Human Rights Watch (HRW) has called on the United Nations to impose sanctions on Saudi Arabia's military leaders, including Crown Prince Mohammed bin Salman, who also serves as the defense minister, over atrocities committed in the war on Yemen.
The New York-based rights organization said in its World Report 2018 on Thursday that Saudi Arabia, which has been waging a military campaign on Yemen since March 2015, has repeatedly attacked the impoverished country's populated areas.
The kingdom, it added, has deepened a humanitarian crisis in Yemen through imposing a blockade, destroying infrastructure and restricting humanitarian workers’ access to the conflict-ridden state.
Sarah Leah Whitson, the Middle East director at HRW, denounced war crimes committed in Yemen over the past almost three years, noting, “United Nations Security Council sanctions on Houthi leaders should be extended to senior [Saudi-led] coalition military leaders, including Saudi Defense Minister Mohammed bin Salman, for their role in obstructing aid and other abuses.”
The HRW accused Saudi Arabia and its allies of using Western-supplied arms and cluster munitions in their "indiscriminate and disproportionate airstrikes" in Yemen that have killed thousands of civilians.

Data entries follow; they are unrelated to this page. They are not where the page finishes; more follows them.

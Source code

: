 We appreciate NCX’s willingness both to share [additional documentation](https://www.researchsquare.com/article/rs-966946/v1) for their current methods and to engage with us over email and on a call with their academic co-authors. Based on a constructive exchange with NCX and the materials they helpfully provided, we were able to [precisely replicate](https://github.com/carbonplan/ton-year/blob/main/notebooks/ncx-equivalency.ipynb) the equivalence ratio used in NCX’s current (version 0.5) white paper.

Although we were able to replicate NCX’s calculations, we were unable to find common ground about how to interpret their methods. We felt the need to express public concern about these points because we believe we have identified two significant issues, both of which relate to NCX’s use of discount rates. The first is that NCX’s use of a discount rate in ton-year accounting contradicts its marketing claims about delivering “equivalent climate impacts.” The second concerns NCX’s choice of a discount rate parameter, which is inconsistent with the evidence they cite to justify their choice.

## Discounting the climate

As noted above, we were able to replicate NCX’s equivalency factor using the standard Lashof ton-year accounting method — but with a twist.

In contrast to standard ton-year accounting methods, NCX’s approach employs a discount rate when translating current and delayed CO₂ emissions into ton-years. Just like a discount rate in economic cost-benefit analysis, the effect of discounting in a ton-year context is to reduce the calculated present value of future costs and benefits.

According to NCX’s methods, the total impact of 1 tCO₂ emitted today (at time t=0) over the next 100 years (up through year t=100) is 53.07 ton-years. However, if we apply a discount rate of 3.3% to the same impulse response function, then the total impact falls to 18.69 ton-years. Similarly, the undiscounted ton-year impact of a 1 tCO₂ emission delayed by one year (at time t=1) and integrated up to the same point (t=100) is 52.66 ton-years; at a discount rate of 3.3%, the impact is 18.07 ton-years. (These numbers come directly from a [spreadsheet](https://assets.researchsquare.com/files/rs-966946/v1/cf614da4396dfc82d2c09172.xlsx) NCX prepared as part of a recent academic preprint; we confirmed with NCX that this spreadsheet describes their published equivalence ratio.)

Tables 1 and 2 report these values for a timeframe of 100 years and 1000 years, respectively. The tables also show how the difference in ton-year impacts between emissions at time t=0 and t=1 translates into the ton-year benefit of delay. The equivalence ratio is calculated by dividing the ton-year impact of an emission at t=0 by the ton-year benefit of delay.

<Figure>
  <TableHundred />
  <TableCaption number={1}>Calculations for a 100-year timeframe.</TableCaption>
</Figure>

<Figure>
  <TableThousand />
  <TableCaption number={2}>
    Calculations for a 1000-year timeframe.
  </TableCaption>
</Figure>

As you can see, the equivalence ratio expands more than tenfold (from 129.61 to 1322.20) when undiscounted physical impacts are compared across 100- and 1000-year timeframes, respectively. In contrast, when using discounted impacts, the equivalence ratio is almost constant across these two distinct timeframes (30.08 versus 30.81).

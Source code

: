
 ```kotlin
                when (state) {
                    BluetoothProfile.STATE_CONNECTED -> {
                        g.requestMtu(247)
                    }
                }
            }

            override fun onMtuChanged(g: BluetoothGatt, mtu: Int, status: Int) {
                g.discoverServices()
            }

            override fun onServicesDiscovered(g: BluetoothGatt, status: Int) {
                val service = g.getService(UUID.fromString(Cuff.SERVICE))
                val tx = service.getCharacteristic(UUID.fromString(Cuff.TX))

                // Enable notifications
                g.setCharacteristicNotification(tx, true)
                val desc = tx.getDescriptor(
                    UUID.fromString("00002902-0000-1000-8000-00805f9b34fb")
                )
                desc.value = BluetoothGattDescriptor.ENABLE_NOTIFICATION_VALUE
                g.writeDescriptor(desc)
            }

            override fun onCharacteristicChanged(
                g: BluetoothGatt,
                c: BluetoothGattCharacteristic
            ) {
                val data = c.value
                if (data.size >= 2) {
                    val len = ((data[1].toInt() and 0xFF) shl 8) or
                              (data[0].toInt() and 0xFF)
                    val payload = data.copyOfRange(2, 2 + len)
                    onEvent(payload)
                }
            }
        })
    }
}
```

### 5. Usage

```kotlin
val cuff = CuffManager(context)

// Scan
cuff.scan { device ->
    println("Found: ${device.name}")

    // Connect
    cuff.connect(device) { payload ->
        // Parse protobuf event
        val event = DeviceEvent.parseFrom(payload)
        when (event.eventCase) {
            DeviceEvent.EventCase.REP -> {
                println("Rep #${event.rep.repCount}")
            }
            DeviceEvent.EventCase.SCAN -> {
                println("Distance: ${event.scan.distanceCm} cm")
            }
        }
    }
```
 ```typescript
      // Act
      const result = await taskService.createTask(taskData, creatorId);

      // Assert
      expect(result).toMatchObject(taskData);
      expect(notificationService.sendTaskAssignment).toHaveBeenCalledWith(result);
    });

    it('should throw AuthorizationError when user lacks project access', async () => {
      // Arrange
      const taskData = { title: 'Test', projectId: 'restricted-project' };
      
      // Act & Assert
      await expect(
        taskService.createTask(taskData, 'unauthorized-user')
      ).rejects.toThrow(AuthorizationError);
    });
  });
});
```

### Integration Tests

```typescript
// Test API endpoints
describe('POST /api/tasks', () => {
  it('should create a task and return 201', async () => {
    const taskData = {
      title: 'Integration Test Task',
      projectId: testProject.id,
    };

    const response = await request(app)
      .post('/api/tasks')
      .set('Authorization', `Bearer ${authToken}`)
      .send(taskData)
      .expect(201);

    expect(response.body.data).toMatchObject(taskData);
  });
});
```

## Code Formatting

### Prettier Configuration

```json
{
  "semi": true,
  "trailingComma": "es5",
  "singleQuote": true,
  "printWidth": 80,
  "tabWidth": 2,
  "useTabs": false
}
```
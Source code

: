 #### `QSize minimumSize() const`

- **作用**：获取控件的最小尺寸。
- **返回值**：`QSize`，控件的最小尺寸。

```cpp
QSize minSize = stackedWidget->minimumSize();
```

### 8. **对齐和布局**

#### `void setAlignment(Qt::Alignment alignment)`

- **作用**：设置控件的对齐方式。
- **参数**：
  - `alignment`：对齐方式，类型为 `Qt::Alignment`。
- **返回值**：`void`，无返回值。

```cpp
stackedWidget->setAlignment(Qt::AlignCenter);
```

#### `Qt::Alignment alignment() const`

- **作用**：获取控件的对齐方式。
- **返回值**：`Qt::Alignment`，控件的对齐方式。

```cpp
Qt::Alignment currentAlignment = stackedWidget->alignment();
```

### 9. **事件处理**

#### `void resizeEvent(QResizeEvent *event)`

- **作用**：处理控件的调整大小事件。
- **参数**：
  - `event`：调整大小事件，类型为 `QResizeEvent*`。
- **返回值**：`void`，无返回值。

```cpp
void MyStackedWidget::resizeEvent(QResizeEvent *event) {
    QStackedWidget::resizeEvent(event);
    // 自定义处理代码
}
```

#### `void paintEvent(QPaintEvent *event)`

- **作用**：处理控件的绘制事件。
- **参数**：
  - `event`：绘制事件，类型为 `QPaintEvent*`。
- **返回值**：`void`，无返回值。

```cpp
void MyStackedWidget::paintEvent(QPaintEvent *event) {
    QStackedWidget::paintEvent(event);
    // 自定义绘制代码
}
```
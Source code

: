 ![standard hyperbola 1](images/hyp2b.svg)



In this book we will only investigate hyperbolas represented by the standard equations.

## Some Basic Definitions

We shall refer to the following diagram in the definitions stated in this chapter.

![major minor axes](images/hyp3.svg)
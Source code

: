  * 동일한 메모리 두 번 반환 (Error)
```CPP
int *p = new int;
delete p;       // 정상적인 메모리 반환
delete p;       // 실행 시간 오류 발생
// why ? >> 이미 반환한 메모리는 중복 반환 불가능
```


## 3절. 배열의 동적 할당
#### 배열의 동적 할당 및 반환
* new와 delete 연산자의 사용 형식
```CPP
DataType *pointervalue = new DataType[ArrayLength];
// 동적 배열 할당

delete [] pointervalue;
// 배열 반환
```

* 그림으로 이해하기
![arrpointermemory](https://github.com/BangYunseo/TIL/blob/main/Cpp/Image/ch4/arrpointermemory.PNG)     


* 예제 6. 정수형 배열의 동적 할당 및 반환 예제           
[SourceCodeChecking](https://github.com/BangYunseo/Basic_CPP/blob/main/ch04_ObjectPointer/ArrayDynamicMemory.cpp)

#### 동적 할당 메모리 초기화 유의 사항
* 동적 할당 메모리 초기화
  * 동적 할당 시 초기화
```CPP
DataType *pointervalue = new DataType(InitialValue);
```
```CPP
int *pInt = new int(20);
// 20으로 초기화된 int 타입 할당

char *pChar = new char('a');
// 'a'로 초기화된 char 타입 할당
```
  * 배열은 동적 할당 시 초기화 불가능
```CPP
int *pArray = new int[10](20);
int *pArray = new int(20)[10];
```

The rights group also noted that it had documented six deadly Saudi air raids since December 2017.
"Coalition military actions have violated laws-of-war prohibitions on restricting humanitarian assistance and on destroying objects essential to the survival of the civilian population," HRW said in its report.
"These violations, as well as the coalition’s disregard for the reported suffering of the civilian population, suggest that the coalition may be violating the prohibition against using starvation as a method of warfare, which is a war crime," the report added.
It further referred to the Western powers' complicity in the war on Yemen, demanding the UN to include Saudi leaders in its blacklist.
Meanwhile, Whitson told reporters that “the US, UK, France and others are risking complicity in unlawful coalition airstrikes by continuing to provide weapons to Saudi Arabia.”
“Faced with the world’s worst humanitarian crisis, governments should be urging the UN to enact sanctions against Saudi leaders, not selling them more bombs to use on Yemeni markets, schools, and hospitals," she added.
More than 13,600 people have been killed since the onset of the Saudi-led war on Yemen. Much of the Arabian Peninsula country’s infrastructure has also been reduced to rubble in military strikes.
The Saudi aggression was launched in a bid to reinstate a former Riyadh-friendly government and to eliminate the Houthi Ansarullah movement, but it has achieved neither of its goals so far.
A total of 22.2 million people in Yemen are in need of humanitarian aid, 8.4 million at risk of famine, with the country experiencing one of the worst cholera outbreaks on record.